Originally Posted by Chester

I am not sure if i entered this correctly

math]
\frac {{ab+b^2}{4ab^5}}{{a+b}{6a^2b^4}}
[/tex]

maybe you're trying to say:
$ \frac{\frac{ab+b^2}{4ab^5}}{\frac{a+b}{6a^2b^4}} $
but that seems silly, with the bracket you left out your expression is:
$ \frac {{ab+b^2}{4ab^5}}{{a+b}{6a^2b^4}} $
but I don't understand...

**Chester** · July 31st 2006, 07:13 PM

$ \frac{ \frac{ab+b^2}{4ab^5} }{ \frac{a+b}{6a^2b^4}} $

**Quick** · July 31st 2006, 07:14 PM

Originally Posted by Chester

$ \frac{ \frac{ab+b^2}{4ab^5} }{ \frac{a+b}{6a^2b^4}} $

now you're going to need to clarify, are you saying:

$\frac{ab+b^2}{4ab^5} \div \frac{a+b}{6a^2b^4}$

**Chester** · July 31st 2006, 07:16 PM

Sorry,
I was trying to get the code to work. That is what i am saying. I have to simplify and reduce.

Thanks

**Chester** · July 31st 2006, 07:27 PM

Rational expressions

I have to simplify and reduce the following

$ \frac{ \frac{ab+b^2}{4ab^5} }{ \frac{a+b}{6a^2b^4}} $

Chester

**Quick** · July 31st 2006, 07:31 PM

Originally Posted by Chester

Sorry,
I was trying to get the code to work. That is what i am saying. I have to simplify and reduce.

Thanks

$ \frac{ab+b^2}{4ab^5} \div \frac{a+b}{6a^2b^4} $

switch the division sign to multiplication: $\frac{ab+b^2}{4ab^5} \times \frac{6a^2b^4}{a+b}$

multiply: $\frac{(ab+b^2)(6a^2b^4)}{(4ab^5)(a+b)}$

seperate: $\frac{ab+b^2}{a+b} \times \frac{6a^2b^4}{4ab^5}$

divide: $\frac{ab+b^2}{a+b} \times \frac{6a}{4b}$

multiply: $\frac{6a(ab+b^2)}{4b(a+b)}$

multiply: $\frac{6a^2b+6b^2a}{4ab+4b^2}$

split: $\frac{6a^2b}{4ab+4b^2}+\frac{6b^2a}{4ab+4b^2}$

simplify: $\frac{6a^2b}{4b(b+a)}+\frac{6b^2a}{4b(b+a)}$

simplify: $\frac{3a^2}{2(b+a)}+\frac{3ab}{2(b+a)}$

add: $\frac{3a^2+3ab}{2(b+a)}$

combine: $\frac{3a(a+b)}{2(b+a)}$

seperate: $\frac{3a}{2}\times\frac{a+b}{b+a}$

simplify: $\frac{3a}{2}\times1$

simplify: $\frac{3a}{2}$

I might have done more work than necessary, but I got the job done...

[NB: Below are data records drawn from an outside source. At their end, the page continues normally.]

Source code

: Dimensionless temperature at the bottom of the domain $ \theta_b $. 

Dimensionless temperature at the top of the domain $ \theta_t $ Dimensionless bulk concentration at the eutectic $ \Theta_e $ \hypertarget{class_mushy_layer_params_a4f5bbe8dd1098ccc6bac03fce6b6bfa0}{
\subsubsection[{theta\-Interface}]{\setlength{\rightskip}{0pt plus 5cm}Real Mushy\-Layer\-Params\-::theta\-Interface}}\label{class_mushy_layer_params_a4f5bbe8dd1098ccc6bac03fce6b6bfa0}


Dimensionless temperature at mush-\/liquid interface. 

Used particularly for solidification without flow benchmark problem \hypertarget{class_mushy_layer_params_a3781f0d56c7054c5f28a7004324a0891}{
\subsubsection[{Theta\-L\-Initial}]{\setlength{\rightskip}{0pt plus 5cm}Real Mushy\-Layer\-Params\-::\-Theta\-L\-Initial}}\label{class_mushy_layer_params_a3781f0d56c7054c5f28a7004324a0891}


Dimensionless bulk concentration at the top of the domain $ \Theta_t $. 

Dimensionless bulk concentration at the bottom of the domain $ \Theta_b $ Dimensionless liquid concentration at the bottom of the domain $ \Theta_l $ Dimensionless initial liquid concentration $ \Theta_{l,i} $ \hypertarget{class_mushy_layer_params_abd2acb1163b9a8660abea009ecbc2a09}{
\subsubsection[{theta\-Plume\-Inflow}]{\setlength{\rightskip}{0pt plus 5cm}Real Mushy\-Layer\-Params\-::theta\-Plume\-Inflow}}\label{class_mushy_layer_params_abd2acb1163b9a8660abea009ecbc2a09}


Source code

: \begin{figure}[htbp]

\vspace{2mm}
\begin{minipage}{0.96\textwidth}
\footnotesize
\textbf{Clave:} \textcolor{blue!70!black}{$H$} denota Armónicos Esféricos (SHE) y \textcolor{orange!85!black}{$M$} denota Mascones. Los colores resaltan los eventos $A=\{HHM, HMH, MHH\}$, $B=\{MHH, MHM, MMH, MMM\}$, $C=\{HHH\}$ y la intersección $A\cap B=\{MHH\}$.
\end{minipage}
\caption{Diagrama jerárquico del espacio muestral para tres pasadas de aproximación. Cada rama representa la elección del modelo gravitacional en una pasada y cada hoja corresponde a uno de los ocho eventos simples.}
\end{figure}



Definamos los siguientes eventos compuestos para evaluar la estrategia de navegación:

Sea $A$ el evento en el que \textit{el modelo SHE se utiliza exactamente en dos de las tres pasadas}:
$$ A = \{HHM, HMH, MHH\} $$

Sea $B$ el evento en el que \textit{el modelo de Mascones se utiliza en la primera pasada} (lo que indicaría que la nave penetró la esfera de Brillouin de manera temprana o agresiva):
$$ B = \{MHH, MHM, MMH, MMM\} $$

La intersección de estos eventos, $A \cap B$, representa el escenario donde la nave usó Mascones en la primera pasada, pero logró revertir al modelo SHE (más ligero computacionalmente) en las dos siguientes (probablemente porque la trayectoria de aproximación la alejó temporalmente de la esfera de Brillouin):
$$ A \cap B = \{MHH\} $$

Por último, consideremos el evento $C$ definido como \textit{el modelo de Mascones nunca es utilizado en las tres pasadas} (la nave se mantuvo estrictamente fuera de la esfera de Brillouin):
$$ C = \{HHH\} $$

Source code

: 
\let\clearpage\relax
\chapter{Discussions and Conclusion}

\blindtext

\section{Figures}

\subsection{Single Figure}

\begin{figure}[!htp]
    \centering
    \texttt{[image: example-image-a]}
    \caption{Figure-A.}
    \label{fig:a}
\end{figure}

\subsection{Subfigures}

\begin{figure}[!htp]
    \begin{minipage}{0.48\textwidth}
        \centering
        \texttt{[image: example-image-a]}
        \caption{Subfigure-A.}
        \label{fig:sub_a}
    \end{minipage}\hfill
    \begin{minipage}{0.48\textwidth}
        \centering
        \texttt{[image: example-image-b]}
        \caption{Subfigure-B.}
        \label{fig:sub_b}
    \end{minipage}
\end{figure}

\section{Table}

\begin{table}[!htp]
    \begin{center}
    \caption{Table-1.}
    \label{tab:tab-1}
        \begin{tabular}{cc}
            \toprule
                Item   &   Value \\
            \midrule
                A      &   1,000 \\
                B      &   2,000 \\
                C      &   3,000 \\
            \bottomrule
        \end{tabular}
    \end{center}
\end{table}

**Quick** · July 31st 2006, 07:35 PM

Originally Posted by Quick

switch the division sign to multiplication: $\frac{ab+b^2}{4ab^5} \times \frac{6a^2b^4}{a+b}$

multiply: $\frac{(ab+b^2)(6a^2b^4)}{(4ab^5)(a+b)}$

seperate: $\frac{ab+b^2}{a+b} \times \frac{6a^2b^4}{4ab^5}$

simplify: $\frac{b(a+b)}{a+b} \times \frac{6a}{4b}$

simplify: $b \times \frac{3a}{2b}$

multiply: $\frac{3ab}{2b}$

simplify: $\frac{3a}{2}$

**Chester** · July 31st 2006, 07:57 PM

I would like to solve this by finding the LCD and simplifying.

I think the LCD will be 12a^2b^5

Is that the corect start?

**topsquark** · August 1st 2006, 03:56 AM

Originally Posted by Chester

I would like to solve this by finding the LCD and simplifying.

I think the LCD will be 12a^2b^5

Is that the corect start?

Yes, that will work.

-Dan

**Quick** · August 1st 2006, 07:48 AM

Originally Posted by Chester

I would like to solve this by finding the LCD and simplifying.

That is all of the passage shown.